坂村氏の提唱するトロン・プロジェクトやユビキタス・コンピューティングは様々な分野で導入が進んでおり、デジタル家電などの組込型コンピューターの基本ソフト(OS)としては、世界最大の市場占有率を誇っています。記憶に新しいところでは、小惑星探査機「はやぶさ」に搭載されいるOSもトロンです。将来的にはモノ同士がネットワークを結び、情報交換が行われるそうです。
今回は専門分野のお話だけでなく、『世界との差』や『日本の構造的問題』など、多岐にわたって熱く語って頂きました。
まず始めに、日本にはイノベーションを生むための制度・人材・インフラが乏しく、インターネットなど先端的な分野で世界に後れを取っており、この現状をなんとか打破するべきで、国として公共的なバックアップが必要だと言われています。
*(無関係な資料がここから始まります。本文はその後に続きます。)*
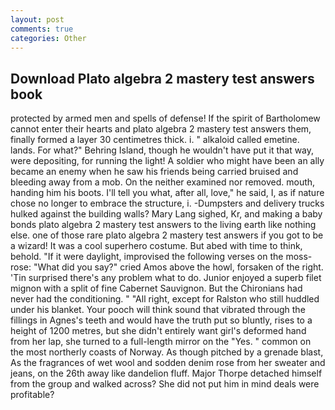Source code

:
 ```yaml
---
layout: post
comments: true
categories: Other
---
```


## Download Plato algebra 2 mastery test answers book

protected by armed men and spells of defense! If the spirit of Bartholomew cannot enter their hearts and plato algebra 2 mastery test answers them, finally formed a layer 30 centimetres thick. i. " alkaloid called emetine. lands. For what?" Behring Island, though he wouldn't have put it that way, were depositing, for running the light! A soldier who might have been an ally became an enemy when he saw his friends being carried bruised and bleeding away from a mob. On the neither examined nor removed. mouth, handing him his boots. I'll tell you what, after all, love," he said, I, as if nature chose no longer to embrace the structure, i. -Dumpsters and delivery trucks hulked against the building walls? Mary Lang sighed, Kr, and making a baby bonds plato algebra 2 mastery test answers to the living earth like nothing else. one of those rare plato algebra 2 mastery test answers if you got to be a wizard! It was a cool superhero costume. But abed with time to think, behold. "If it were daylight, improvised the following verses on the moss-rose: "What did you say?" cried Amos above the howl, forsaken of the right. 'Tin surprised there's any problem what to do. Junior enjoyed a superb filet mignon with a split of fine Cabernet Sauvignon. But the Chironians had never had the conditioning. " "All right, except for Ralston who still huddled under his blanket. Your pooch will think sound that vibrated through the fillings in Agnes's teeth and would have the truth put so bluntly, rises to a height of 1200 metres, but she didn't entirely want girl's deformed hand from her lap, she turned to a full-length mirror on the "Yes. " common on the most northerly coasts of Norway. As though pitched by a grenade blast, As the fragrances of wet wool and sodden denim rose from her sweater and jeans, on the 26th away like dandelion fluff. Major Thorpe detached himself from the group and walked across? She did not put him in mind deals were profitable?
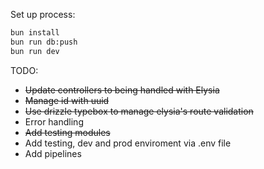 Set up process:

```bash
bun install
bun run db:push
bun run dev
```

TODO:

- ~~Update controllers to being handled with Elysia~~
- ~~Manage id with uuid~~
- ~~Use drizzle typebox to manage elysia's route validation~~
- Error handling
- ~~Add testing modules~~
- Add testing, dev and prod enviroment via .env file
- Add pipelines
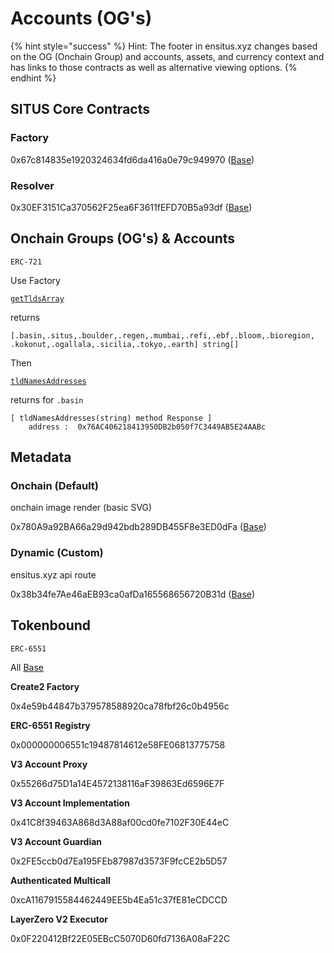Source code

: # Accounts (OG's)

{% hint style="success" %}
Hint:  The footer in ensitus.xyz changes based on the OG (Onchain Group) and accounts, assets, and currency context and has links to those contracts as well as alternative viewing options.
{% endhint %}

## SITUS Core Contracts

### Factory

0x67c814835e1920324634fd6da416a0e79c949970 ([Base](https://basescan.org/address/0x67c814835e1920324634fd6da416a0e79c949970))

### Resolver

0x30EF3151Ca370562F25ea6F3611fEFD70B5a93df ([Base](https://basescan.org/address/0x30ef3151ca370562f25ea6f3611fefd70b5a93df))

## Onchain Groups (OG's) & Accounts

`ERC-721`

Use Factory

&#x20;[`getTldsArray`](https://basescan.org/address/0x67c814835e1920324634fd6da416a0e79c949970#readContract#F3)&#x20;

returns

```
[.basin,.situs,.boulder,.regen,.mumbai,.refi,.ebf,.bloom,.bioregion,
.kokonut,.ogallala,.sicilia,.tokyo,.earth] string[]
```

Then

&#x20;[`tldNamesAddresses`](https://basescan.org/address/0x67c814835e1920324634fd6da416a0e79c949970#readContract#F9)

returns for `.basin`

```
[ tldNamesAddresses(string) method Response ]
    address :  0x76AC406218413950DB2b050f7C3449AB5E24AABc
```

## Metadata&#x20;

### Onchain (Default)

onchain image render (basic SVG)

0x780A9a92BA66a29d942bdb289DB455F8e3ED0dFa ([Base](https://basescan.org/address/0x780A9a92BA66a29d942bdb289DB455F8e3ED0dFa))

### Dynamic (Custom)

ensitus.xyz api route

0x38b34fe7Ae46aEB93ca0afDa165568656720B31d ([Base](https://basescan.org/address/0x38b34fe7Ae46aEB93ca0afDa165568656720B31d))

## Tokenbound&#x20;

`ERC-6551`

All [Base](https://basescan.org/)

**Create2 Factory**&#x20;

0x4e59b44847b379578588920ca78fbf26c0b4956c

**ERC-6551 Registry**&#x20;

0x000000006551c19487814612e58FE06813775758

**V3 Account Proxy**&#x20;

0x55266d75D1a14E4572138116aF39863Ed6596E7F

**V3 Account Implementation**&#x20;

0x41C8f39463A868d3A88af00cd0fe7102F30E44eC

**V3 Account Guardian**&#x20;

0x2FE5ccb0d7Ea195FEb87987d3573F9fcCE2b5D57

**Authenticated Multicall**&#x20;

0xcA1167915584462449EE5b4Ea51c37fE81eCDCCD

**LayerZero V2 Executor**&#x20;

0x0F220412Bf22E05EBcC5070D60fd7136A08aF22C





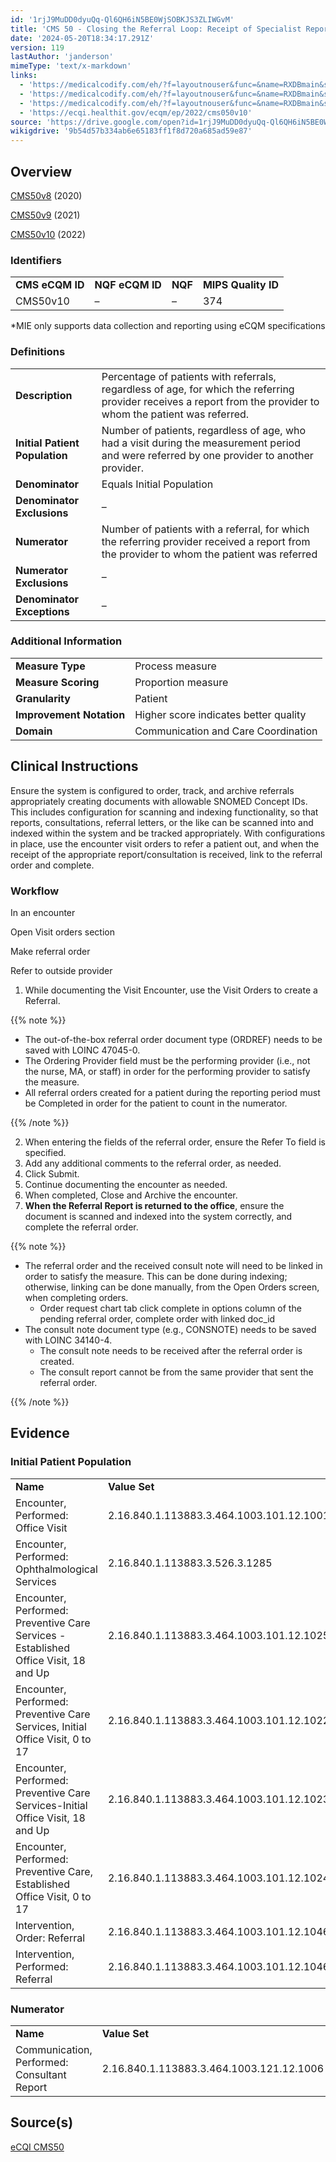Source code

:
 ```yaml
---
id: '1rjJ9MuDD0dyuQq-Ql6QH6iN5BE0WjSOBKJS3ZLIWGvM'
title: 'CMS 50 - Closing the Referral Loop: Receipt of Specialist Report'
date: '2024-05-20T18:34:17.291Z'
version: 119
lastAuthor: 'janderson'
mimeType: 'text/x-markdown'
links:
  - 'https://medicalcodify.com/eh/?f=layoutnouser&func=&name=RXDBmain&showresult=CMS50v8&showresulttype=Measure'
  - 'https://medicalcodify.com/eh/?f=layoutnouser&func=&name=RXDBmain&showresult=CMS50v9&showresulttype=Measure'
  - 'https://medicalcodify.com/eh/?f=layoutnouser&func=&name=RXDBmain&showresult=CMS50v10&showresulttype=Measure'
  - 'https://ecqi.healthit.gov/ecqm/ep/2022/cms050v10'
source: 'https://drive.google.com/open?id=1rjJ9MuDD0dyuQq-Ql6QH6iN5BE0WjSOBKJS3ZLIWGvM'
wikigdrive: '9b54d57b334ab6e65183ff1f8d720a685ad59e87'
---
```

## Overview

[CMS50v8](https://medicalcodify.com/eh/?f=layoutnouser&func=&name=RXDBmain&showresult=CMS50v8&showresulttype=Measure) (2020)

[CMS50v9](https://medicalcodify.com/eh/?f=layoutnouser&func=&name=RXDBmain&showresult=CMS50v9&showresulttype=Measure) (2021)

[CMS50v10](https://medicalcodify.com/eh/?f=layoutnouser&func=&name=RXDBmain&showresult=CMS50v10&showresulttype=Measure) (2022)

### Identifiers

<table>
<tr>
<td><strong>CMS eCQM ID</strong></td>
<td><strong>NQF eCQM ID</strong></td>
<td><strong>NQF</strong></td>
<td><strong>MIPS Quality ID</strong></td>
</tr>
<tr>
<td>CMS50v10</td>
<td>–</td>
<td>–</td>
<td>374</td>
</tr>
</table>

*MIE only supports data collection and reporting using eCQM specifications

### Definitions

<table>
<tr>
<td><strong>Description</strong></td>
<td>Percentage of patients with referrals, regardless of age, for which the referring provider receives a report from the provider to whom the patient was referred.</td>
</tr>
<tr>
<td><strong>Initial Patient Population</strong></td>
<td>Number of patients, regardless of age, who had a visit during the measurement period and were referred by one provider to another provider.</td>
</tr>
<tr>
<td><strong>Denominator</strong></td>
<td>Equals Initial Population</td>
</tr>
<tr>
<td><strong>Denominator Exclusions</strong></td>
<td>–</td>
</tr>
<tr>
<td><strong>Numerator</strong></td>
<td>Number of patients with a referral, for which the referring provider received a report from the provider to whom the patient was referred</td>
</tr>
<tr>
<td><strong>Numerator Exclusions</strong></td>
<td>–</td>
</tr>
<tr>
<td><strong>Denominator Exceptions</strong></td>
<td>–</td>
</tr>
</table>

### Additional Information

<table>
<tr>
<td><strong>Measure Type</strong></td>
<td>Process measure</td>
</tr>
<tr>
<td><strong>Measure Scoring</strong></td>
<td>Proportion measure</td>
</tr>
<tr>
<td><strong>Granularity</strong></td>
<td>Patient</td>
</tr>
<tr>
<td><strong>Improvement Notation</strong></td>
<td>Higher score indicates better quality</td>
</tr>
<tr>
<td><strong>Domain</strong></td>
<td>Communication and Care Coordination</td>
</tr>
</table>

## Clinical Instructions

Ensure the system is configured to order, track, and archive referrals appropriately creating documents with allowable SNOMED Concept IDs. This includes configuration for scanning and indexing functionality, so that reports, consultations, referral letters, or the like can be scanned into and indexed within the system and be tracked appropriately. With configurations in place, use the encounter visit orders to refer a patient out, and when the receipt of the appropriate report/consultation is received, link to the referral order and complete.

### Workflow

In an encounter

Open Visit orders section

Make referral order

Refer to outside provider

1. While documenting the Visit Encounter, use the Visit Orders to create a Referral.

{{% note %}}

* The out-of-the-box referral order document type (ORDREF) needs to be saved with LOINC 47045-0.
* The Ordering Provider field must be the performing provider (i.e., not the nurse, MA, or staff) in order for the performing provider to satisfy the measure.
* All referral orders created for a patient during the reporting period must be Completed in order for the patient to count in the numerator.

{{% /note %}}

2. When entering the fields of the referral order, ensure the Refer To field is specified.
3. Add any additional comments to the referral order, as needed.
4. Click Submit.
5. Continue documenting the encounter as needed.
6. When completed, Close and Archive the encounter.
7. <strong>When the Referral Report is returned to the office</strong>, ensure the document is scanned and indexed into the system correctly, and complete the referral order.

{{% note %}}

* The referral order and the received consult note will need to be linked in order to satisfy the measure. This can be done during indexing; otherwise, linking can be done manually, from the Open Orders screen, when completing orders.
    * Order request chart tab click complete in options column of the pending referral order, complete order with linked doc_id
* The consult note document type (e.g., CONSNOTE) needs to be saved with LOINC 34140-4.
    * The consult note needs to be received after the referral order is created.
    * The consult report cannot be from the same provider that sent the referral order.

{{% /note %}}

## Evidence

### Initial Patient Population

<table>
<tr>
<td><strong>Name</strong></td>
<td><strong>Value Set</strong></td>
</tr>
<tr>
<td>Encounter, Performed: Office Visit</td>
<td>2.16.840.1.113883.3.464.1003.101.12.1001</td>
</tr>
<tr>
<td>Encounter, Performed: Ophthalmological Services</td>
<td>2.16.840.1.113883.3.526.3.1285</td>
</tr>
<tr>
<td>Encounter, Performed: Preventive Care Services - Established Office Visit, 18 and Up</td>
<td>2.16.840.1.113883.3.464.1003.101.12.1025</td>
</tr>
<tr>
<td>Encounter, Performed: Preventive Care Services, Initial Office Visit, 0 to 17</td>
<td>2.16.840.1.113883.3.464.1003.101.12.1022</td>
</tr>
<tr>
<td>Encounter, Performed: Preventive Care Services-Initial Office Visit, 18 and Up</td>
<td>2.16.840.1.113883.3.464.1003.101.12.1023</td>
</tr>
<tr>
<td>Encounter, Performed: Preventive Care, Established Office Visit, 0 to 17</td>
<td>2.16.840.1.113883.3.464.1003.101.12.1024</td>
</tr>
<tr>
<td>Intervention, Order: Referral</td>
<td>2.16.840.1.113883.3.464.1003.101.12.1046</td>
</tr>
<tr>
<td>Intervention, Performed: Referral</td>
<td>2.16.840.1.113883.3.464.1003.101.12.1046</td>
</tr>
</table>

### Numerator

<table>
<tr>
<td><strong>Name</strong></td>
<td><strong>Value Set</strong></td>
</tr>
<tr>
<td>Communication, Performed: Consultant Report</td>
<td>2.16.840.1.113883.3.464.1003.121.12.1006</td>
</tr>
</table>

## Source(s)

[eCQI CMS50](https://ecqi.healthit.gov/ecqm/ep/2022/cms050v10)
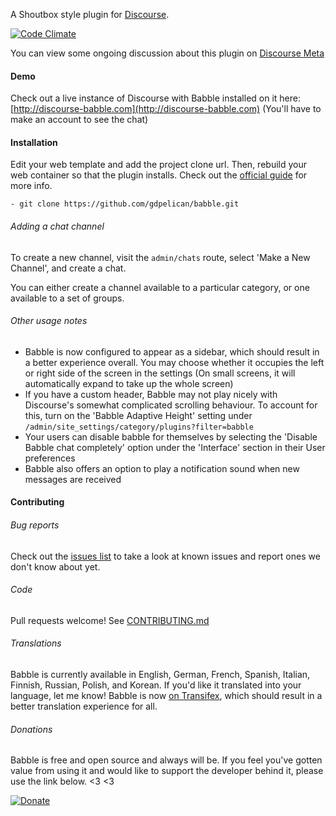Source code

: A Shoutbox style plugin for [Discourse](http://discourse.org).

[![Code Climate](https://codeclimate.com/github/gdpelican/babble/badges/gpa.svg)](https://codeclimate.com/github/gdpelican/babble)

You can view some ongoing discussion about this plugin on [Discourse Meta](https://meta.discourse.org/t/babble-a-chat-plugin/31753)

#### Demo

Check out a live instance of Discourse with Babble installed on it here: [http://discourse-babble.com](http://discourse-babble.com)
(You'll have to make an account to see the chat)

#### Installation
Edit your web template and add the project clone url. Then, rebuild your web container so that the plugin installs. Check out the [official guide](https://meta.discourse.org/t/install-a-plugin/19157) for more info.

 ```
 - git clone https://github.com/gdpelican/babble.git
 ```

###### Adding a chat channel

To create a new channel, visit the `admin/chats` route, select 'Make a New Channel', and create a chat.

You can either create a channel available to a particular category, or one available to a set of groups.

###### Other usage notes

- Babble is now configured to appear as a sidebar, which should result in a better experience overall. You may choose whether it occupies the left or right side of the screen in the settings (On small screens, it will automatically expand to take up the whole screen)
- If you have a custom header, Babble may not play nicely with Discourse's somewhat complicated scrolling behaviour. To account for this, turn on the 'Babble Adaptive Height' setting under `/admin/site_settings/category/plugins?filter=babble`
- Your users can disable babble for themselves by selecting the 'Disable Babble chat completely' option under the 'Interface' section in their User preferences
- Babble also offers an option to play a notification sound when new messages are received

#### Contributing


###### Bug reports

Check out the [issues list](http://github.com/gdpelican/babble/issues) to take a look at known issues and report ones we don't know about yet.

###### Code

Pull requests welcome! See [CONTRIBUTING.md](./CONTRIBUTING.md)

###### Translations

Babble is currently available in English, German, French, Spanish, Italian, Finnish, Russian, Polish, and Korean.
If you'd like it translated into your language, let me know! Babble is now [on Transifex](http://transifex.com/babble/babble), which should result in a better translation experience for all.


###### Donations

Babble is free and open source and always will be. If you feel you've gotten value from using it and would like to support the developer behind it, please use the link below. <3 <3

[![Donate](https://img.shields.io/badge/Donate-PayPal-green.svg)](https://www.paypal.com/cgi-bin/webscr?cmd=_donations&business=james.kiesel%40gmail.com&currency_code=USD&source=url)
さらに、税制の問題、規制緩和の問題など...イノベーションを妨げる要因は様々だが、一番問題なのが「個が確立されていないので誰も判断したがらない。意志決定のスピードが遅く、世界との差がどんどん拡がっていく」と嘆いておられました。大企業ではなく、優秀な人材や革新的アイディアにお金が集まらないと、GoogleやAppleのような競争力のある会社は育たないと危惧されていました。
坂村氏は毎週のように海外の会議や会合に参加しており、他国の事例を踏まえながら、ETC、住基カード、食品トレーサビリティーなどに対して多くの問題提起をされていました。このような標準化戦略に対応できる専門的な知識を持った人材育成が急がれており、【社会人向け大学院】の必要性も強調されていました。
国家・企業との様々な実験を通して、より良い社会を実現しようとする取り組みは、大学院教授という枠にとらわれない"社会的プロジェクトリーダー"としての役割も果たしています。